• [Problem details]: Would you set down every line of the data below exactly as it reads?
==============================
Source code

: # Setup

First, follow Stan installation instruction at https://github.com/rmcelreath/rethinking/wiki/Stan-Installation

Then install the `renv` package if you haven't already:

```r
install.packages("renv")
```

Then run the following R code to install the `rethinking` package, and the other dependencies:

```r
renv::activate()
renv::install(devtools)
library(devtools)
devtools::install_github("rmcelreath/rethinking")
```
==============================
• [Answer to the problem]:
Source code

: # Setup

First, follow Stan installation instruction at https://github.com/rmcelreath/rethinking/wiki/Stan-Installation

Then install the `renv` package if you haven't already:

```r
install.packages("renv")
```

Then run the following R code to install the `rethinking` package, and the other dependencies:

```r
renv::activate()
renv::install(devtools)
library(devtools)
devtools::install_github("rmcelreath/rethinking")
```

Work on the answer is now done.